→ **ABOUT THIS TASK**
Lines to return, exactly: from the line with "It is descriptive" to the line with "ACT halting axis" in the entries below, both included.

→ **DATA SUPPLIED**
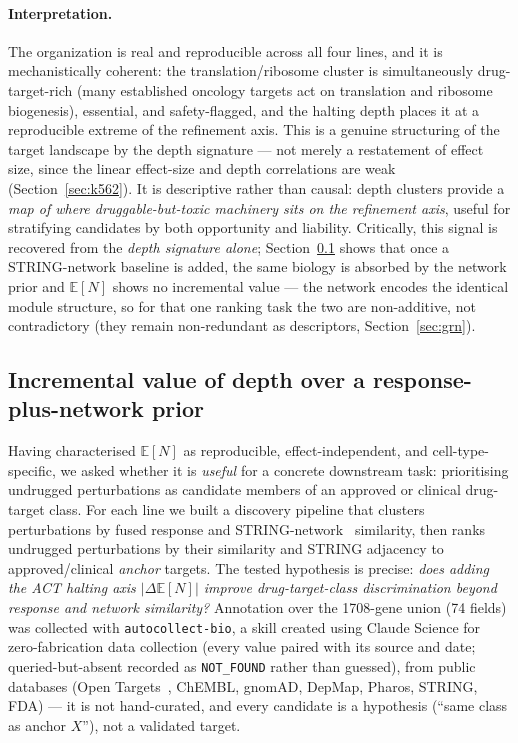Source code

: \documentclass[11pt]{article}
\newcommand{\EN}{\ensuremath{\mathbb{E}[N]}}
\begin{document}
\paragraph{Interpretation.} The organization is real and reproducible across all four lines, and it
is mechanistically coherent: the translation/ribosome cluster is simultaneously drug-target-rich
(many established oncology targets act on translation and ribosome biogenesis), essential, and
safety-flagged, and the halting depth places it at a reproducible extreme of the refinement axis.
This is a genuine structuring of the target landscape by the depth signature --- not merely a
restatement of effect size, since the linear effect-size and depth correlations are weak
(Section~\ref{sec:k562}). It is descriptive rather than causal: depth clusters provide a \emph{map
of where druggable-but-toxic machinery sits on the refinement axis}, useful for stratifying
candidates by both opportunity and liability. Critically, this signal is recovered from the
\emph{depth signature alone}; Section~\ref{sec:drug} shows that once a STRING-network baseline is
added, the same biology is absorbed by the network prior and \EN{} shows no incremental value ---
the network encodes the identical module structure, so for that one ranking task the two are
non-additive, not contradictory (they remain non-redundant as descriptors, Section~\ref{sec:grn}).

\FloatBarrier
\subsection{Incremental value of depth over a response-plus-network prior}
\label{sec:drug}

Having characterised \EN{} as reproducible, effect-independent, and cell-type-specific, we asked
whether it is \emph{useful} for a concrete downstream task: prioritising undrugged perturbations
as candidate members of an approved or clinical drug-target class. For each line we built a
discovery pipeline that clusters perturbations by fused response and STRING-network~\cite{string2023} similarity,
then ranks undrugged perturbations by their similarity and STRING adjacency to approved/clinical
\emph{anchor} targets. The tested hypothesis is precise: \emph{does adding the ACT halting axis
$|\Delta\EN{}|$ improve drug-target-class discrimination beyond response and network similarity?}
Annotation over the 1708-gene union (74 fields) was collected with \texttt{autocollect-bio}, a
skill created using Claude Science for zero-fabrication data collection (every value paired with its source and
date; queried-but-absent recorded as \texttt{NOT\_FOUND} rather than guessed), from public databases
(Open Targets~\cite{opentargets2023}, ChEMBL, gnomAD, DepMap, Pharos, STRING, FDA) --- it is
not hand-curated, and every candidate is a hypothesis (``same class as anchor $X$''), not a
validated target.
\end{document}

→ **WRITTEN RESPONSE**
(Section~\ref{sec:k562}). It is descriptive rather than causal: depth clusters provide a \emph{map
of where druggable-but-toxic machinery sits on the refinement axis}, useful for stratifying
candidates by both opportunity and liability. Critically, this signal is recovered from the
\emph{depth signature alone}; Section~\ref{sec:drug} shows that once a STRING-network baseline is
added, the same biology is absorbed by the network prior and \EN{} shows no incremental value ---
the network encodes the identical module structure, so for that one ranking task the two are
non-additive, not contradictory (they remain non-redundant as descriptors, Section~\ref{sec:grn}).

\FloatBarrier
\subsection{Incremental value of depth over a response-plus-network prior}
\label{sec:drug}

Having characterised \EN{} as reproducible, effect-independent, and cell-type-specific, we asked
whether it is \emph{useful} for a concrete downstream task: prioritising undrugged perturbations
as candidate members of an approved or clinical drug-target class. For each line we built a
discovery pipeline that clusters perturbations by fused response and STRING-network~\cite{string2023} similarity,
then ranks undrugged perturbations by their similarity and STRING adjacency to approved/clinical
\emph{anchor} targets. The tested hypothesis is precise: \emph{does adding the ACT halting axis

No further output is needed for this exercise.